“Upon my word, Harrington,” said Wentworth, “I shouldn’t be much astonished if you were to assert that the author of Shakspeare’s plays, as you call him, would be, if he was alive, a Garrisonian Abolitionist.”

“Well,” replied Harrington, laughing in his beard, “you know Montaigne says a man’s books are his children, and I’m sure this author’s children don’t vote with the Webster Whigs or go union-saving or kidnapping with either Whigs or Democrats. And as for Shakspeare being a Garrisonian, it’s quite clear to my perverted sense, that the man who makes his patriot, Brutus, cry aloud, as the first demand of political justice, ‘Liberty, Freedom, and Enfranchisement,’ would not, at any rate, if he were with us, be found in Mr. Ben Hallett’s party.”

Wentworth, touched at the idea of Shakspeare and Ben Hallett being by any chance thrown together, laughed immoderately, while Harrington, highly amused at his mirth, sat and smiled at him.

“Harrington,” said Wentworth, recovering from his merriment, “you almost tempt me to extend my studio among the sons of men.”

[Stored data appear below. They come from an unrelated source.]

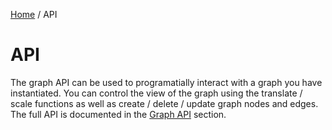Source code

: [Home](../README.md#Documentation) / API

# API

The graph API can be used to programatially interact with a graph you have instantiated. You can control the view of the graph using the translate / scale functions as well as create / delete / update graph nodes and edges. The full API is documented in the [Graph API](./Graph.md) section.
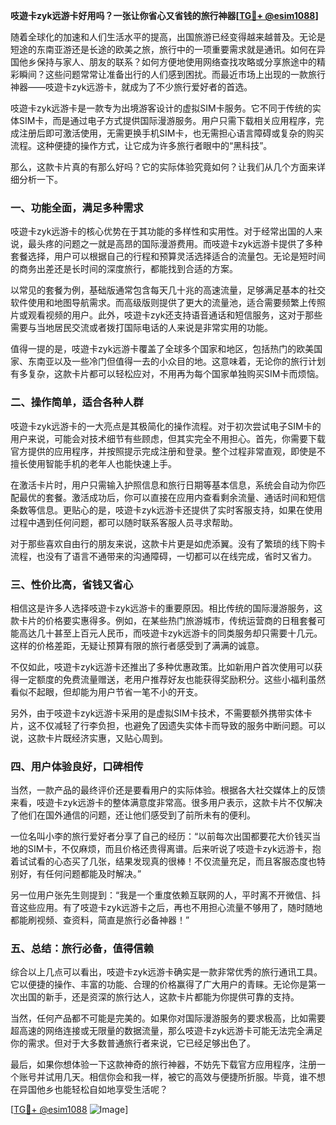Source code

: **吱遊卡zyk远游卡好用吗？一张让你省心又省钱的旅行神器[[TG💪+ @esim1088](https://t.me/s/esim1088)]**

随着全球化的加速和人们生活水平的提高，出国旅游已经变得越来越普及。无论是短途的东南亚游还是长途的欧美之旅，旅行中的一项重要需求就是通讯。如何在异国他乡保持与家人、朋友的联系？如何方便地使用网络查找攻略或分享旅途中的精彩瞬间？这些问题常常让准备出行的人们感到困扰。而最近市场上出现的一款旅行神器——吱遊卡zyk远游卡，就成为了不少旅行爱好者的首选。

吱遊卡zyk远游卡是一款专为出境游客设计的虚拟SIM卡服务。它不同于传统的实体SIM卡，而是通过电子方式提供国际漫游服务。用户只需下载相关应用程序，完成注册后即可激活使用，无需更换手机SIM卡，也无需担心语言障碍或复杂的购买流程。这种便捷的操作方式，让它成为许多旅行者眼中的“黑科技”。

那么，这款卡片真的有那么好吗？它的实际体验究竟如何？让我们从几个方面来详细分析一下。

### **一、功能全面，满足多种需求**

吱遊卡zyk远游卡的核心优势在于其功能的多样性和实用性。对于经常出国的人来说，最头疼的问题之一就是高昂的国际漫游费用。而吱遊卡zyk远游卡提供了多种套餐选择，用户可以根据自己的行程和预算灵活选择适合的流量包。无论是短时间的商务出差还是长时间的深度旅行，都能找到合适的方案。

以常见的套餐为例，基础版通常包含每天几十兆的高速流量，足够满足基本的社交软件使用和地图导航需求。而高级版则提供了更大的流量池，适合需要频繁上传照片或观看视频的用户。此外，吱遊卡zyk还支持语音通话和短信服务，这对于那些需要与当地居民交流或者拨打国际电话的人来说是非常实用的功能。

值得一提的是，吱遊卡zyk远游卡覆盖了全球多个国家和地区，包括热门的欧美国家、东南亚以及一些冷门但值得一去的小众目的地。这意味着，无论你的旅行计划有多复杂，这款卡片都可以轻松应对，不用再为每个国家单独购买SIM卡而烦恼。

### **二、操作简单，适合各种人群**

吱遊卡zyk远游卡的一大亮点是其极简化的操作流程。对于初次尝试电子SIM卡的用户来说，可能会对技术细节有些顾虑，但其实完全不用担心。首先，你需要下载官方提供的应用程序，并按照提示完成注册和登录。整个过程非常直观，即使是不擅长使用智能手机的老年人也能快速上手。

在激活卡片时，用户只需输入护照信息和旅行日期等基本信息，系统会自动为你匹配最优的套餐。激活成功后，你可以直接在应用内查看剩余流量、通话时间和短信条数等信息。更贴心的是，吱遊卡zyk远游卡还提供了实时客服支持，如果在使用过程中遇到任何问题，都可以随时联系客服人员寻求帮助。

对于那些喜欢自由行的朋友来说，这款卡片更是如虎添翼。没有了繁琐的线下购卡流程，也没有了语言不通带来的沟通障碍，一切都可以在线完成，省时又省力。

### **三、性价比高，省钱又省心**

相信这是许多人选择吱遊卡zyk远游卡的重要原因。相比传统的国际漫游服务，这款卡片的价格要实惠得多。例如，在某些热门旅游城市，传统运营商的日租套餐可能高达几十甚至上百元人民币，而吱遊卡zyk远游卡的同类服务却只需要十几元。这样的价格差距，无疑让预算有限的旅行者感受到了满满的诚意。

不仅如此，吱遊卡zyk远游卡还推出了多种优惠政策。比如新用户首次使用可以获得一定额度的免费流量赠送，老用户推荐好友也能获得奖励积分。这些小福利虽然看似不起眼，但却能为用户节省一笔不小的开支。

另外，由于吱遊卡zyk远游卡采用的是虚拟SIM卡技术，不需要额外携带实体卡片，这不仅减轻了行李负担，也避免了因遗失实体卡而导致的服务中断问题。可以说，这款卡片既经济实惠，又贴心周到。

### **四、用户体验良好，口碑相传**

当然，一款产品的最终评价还是要看用户的实际体验。根据各大社交媒体上的反馈来看，吱遊卡zyk远游卡的整体满意度非常高。很多用户表示，这款卡片不仅解决了他们在国外通信的问题，还让他们感受到了前所未有的便利。

一位名叫小李的旅行爱好者分享了自己的经历：“以前每次出国都要花大价钱买当地的SIM卡，不仅麻烦，而且价格还贵得离谱。后来听说了吱遊卡zyk远游卡，抱着试试看的心态买了几张，结果发现真的很棒！不仅流量充足，而且客服态度也特别好，有任何问题都能及时解决。”

另一位用户张先生则提到：“我是一个重度依赖互联网的人，平时离不开微信、抖音这些应用。有了吱遊卡zyk远游卡之后，再也不用担心流量不够用了，随时随地都能刷视频、查资料，简直是旅行必备神器！”

### **五、总结：旅行必备，值得信赖**

综合以上几点可以看出，吱遊卡zyk远游卡确实是一款非常优秀的旅行通讯工具。它以便捷的操作、丰富的功能、合理的价格赢得了广大用户的青睐。无论你是第一次出国的新手，还是资深的旅行达人，这款卡片都能为你提供可靠的支持。

当然，任何产品都不可能是完美的。如果你对国际漫游服务的要求极高，比如需要超高速的网络连接或无限量的数据流量，那么吱遊卡zyk远游卡可能无法完全满足你的需求。但对于大多数普通旅行者来说，它已经足够出色了。

最后，如果你想体验一下这款神奇的旅行神器，不妨先下载官方应用程序，注册一个账号并试用几天。相信你会和我一样，被它的高效与便捷所折服。毕竟，谁不想在异国他乡也能轻松自如地享受生活呢？

[[TG💪+ @esim1088](https://t.me/s/esim1088) ![Image](https://i.postimg.cc/4NQfJmqS/Snipaste-2025-05-13-00-14-12.png)]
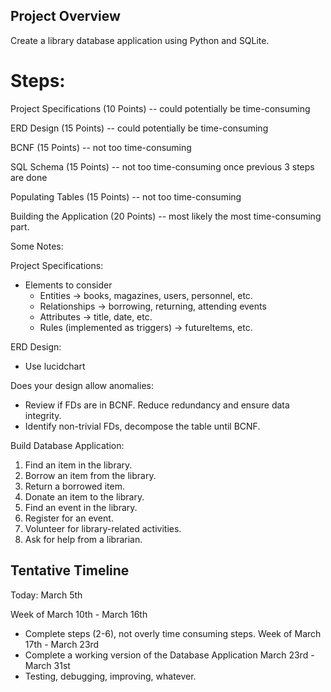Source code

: ## Project Overview ##

Create a library database application using Python and SQLite.

 # Steps: #

  Project Specifications (10 Points) -- could potentially be time-consuming
  
  ERD Design (15 Points) -- could potentially be time-consuming
  
  BCNF (15 Points) -- not too time-consuming
  
  SQL Schema (15 Points) -- not too time-consuming once previous 3 steps are done
  
  Populating Tables (15 Points) -- not too time-consuming
  
  Building the Application (20 Points) -- most likely the most time-consuming part.
  

Some Notes:

Project Specifications:
  - Elements to consider
      - Entities -> books, magazines, users, personnel, etc.
      - Relationships -> borrowing, returning, attending events
      - Attributes -> title, date, etc.
      - Rules (implemented as triggers) -> futureItems, etc.

ERD Design:
  - Use lucidchart

Does your design allow anomalies:
  - Review if FDs are in BCNF. Reduce redundancy and ensure data integrity.
  - Identify non-trivial FDs, decompose the table until BCNF.

Build Database Application:
  1. Find an item in the library.
  2. Borrow an item from the library.
  3. Return a borrowed item.
  4. Donate an item to the library.
  5. Find an event in the library.
  6. Register for an event.
  7. Volunteer for library-related activities.
  8. Ask for help from a librarian.


## Tentative Timeline ##

Today: March 5th

Week of March 10th - March 16th
  - Complete steps (2-6), not overly time consuming steps.
Week of March 17th - March 23rd
  - Complete a working version of the Database Application
March 23rd - March 31st
  - Testing, debugging, improving, whatever.





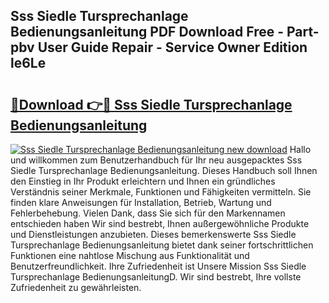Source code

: ## Sss Siedle Tursprechanlage Bedienungsanleitung PDF Download Free - Part-pbv User Guide Repair - Service Owner Edition le6Le

# <h2><a href="http://df1jid.blite.top/?on=Sss+Siedle+Tursprechanlage+Bedienungsanleitung">🔗Download 👉🔴 Sss Siedle Tursprechanlage Bedienungsanleitung</a></h2>

[![Sss Siedle Tursprechanlage Bedienungsanleitung new download](https://i.imgur.com/lujVjoI.png)](http://df1jid.blite.top/?on=Sss+Siedle+Tursprechanlage+Bedienungsanleitung)
Hallo und willkommen zum Benutzerhandbuch für Ihr neu ausgepacktes Sss Siedle Tursprechanlage Bedienungsanleitung. Dieses Handbuch soll Ihnen den Einstieg in Ihr Produkt erleichtern und Ihnen ein gründliches Verständnis seiner Merkmale, Funktionen und Fähigkeiten vermitteln. Sie finden klare Anweisungen für Installation, Betrieb, Wartung und Fehlerbehebung. Vielen Dank, dass Sie sich für den Markennamen entschieden haben Wir sind bestrebt, Ihnen außergewöhnliche Produkte und Dienstleistungen anzubieten. Dieses bemerkenswerte Sss Siedle Tursprechanlage Bedienungsanleitung bietet dank seiner fortschrittlichen Funktionen eine nahtlose Mischung aus Funktionalität und Benutzerfreundlichkeit. Ihre Zufriedenheit ist Unsere Mission Sss Siedle Tursprechanlage BedienungsanleitungD. Wir sind bestrebt, Ihre vollste Zufriedenheit zu gewährleisten.
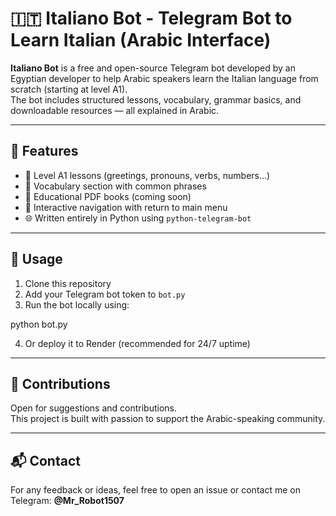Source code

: # 🇮🇹 Italiano Bot - Telegram Bot to Learn Italian (Arabic Interface)

**Italiano Bot** is a free and open-source Telegram bot developed by an Egyptian developer to help Arabic speakers learn the Italian language from scratch (starting at level A1).  
The bot includes structured lessons, vocabulary, grammar basics, and downloadable resources — all explained in Arabic.

---

## 📌 Features

- 📘 Level A1 lessons (greetings, pronouns, verbs, numbers...)
- 🧠 Vocabulary section with common phrases
- 📖 Educational PDF books (coming soon)
- 🔁 Interactive navigation with return to main menu
- 🌐 Written entirely in Python using `python-telegram-bot`

---

## 🚀 Usage

1. Clone this repository
2. Add your Telegram bot token to `bot.py`
3. Run the bot locally using:

python bot.py

4. Or deploy it to Render (recommended for 24/7 uptime)

---

## 🤝 Contributions

Open for suggestions and contributions.  
This project is built with passion to support the Arabic-speaking community.

---

## 📬 Contact

For any feedback or ideas, feel free to open an issue or contact me on Telegram: **@Mr_Robot1507**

“That’s where the great artists extended theirs,” replied Harrington. “Raphael, Giotto, Cellini, Angelo, all those superb artists, were politicians, country-lovers, friends and comrades of their kind. Their human sympathies gave their genius its pulse of life. You young artists ought to blush when you think of Michael Angelo.”

“Well, Michael was a trump,” returned Wentworth, gaily.

“A trump?” repeated Harrington. “I wish he was a trump that could sound some of you fellows into life. Yes, there was a man behind the artist in Michael, and his works are cryptic with his humanity. By the way, Richard, how comes on the ‘Death of Attucks?’”

The “Death of Attucks” was a picture which Wentworth, instigated by Harrington, had begun to paint in illustration of the picturesque scene on that wild March night of the early Revolution, when a black man flung himself on the bayonets for a country which enslaves his race, and has scribes to defile his memory.

“Well,” replied Wentworth, with a look of momentary sadness, “I haven’t painted much lately—so the picture stands. O me,” he sighed, “I see intellectually the truth of all you say about the relation of liberty to art, but somehow I don’t get kindled.”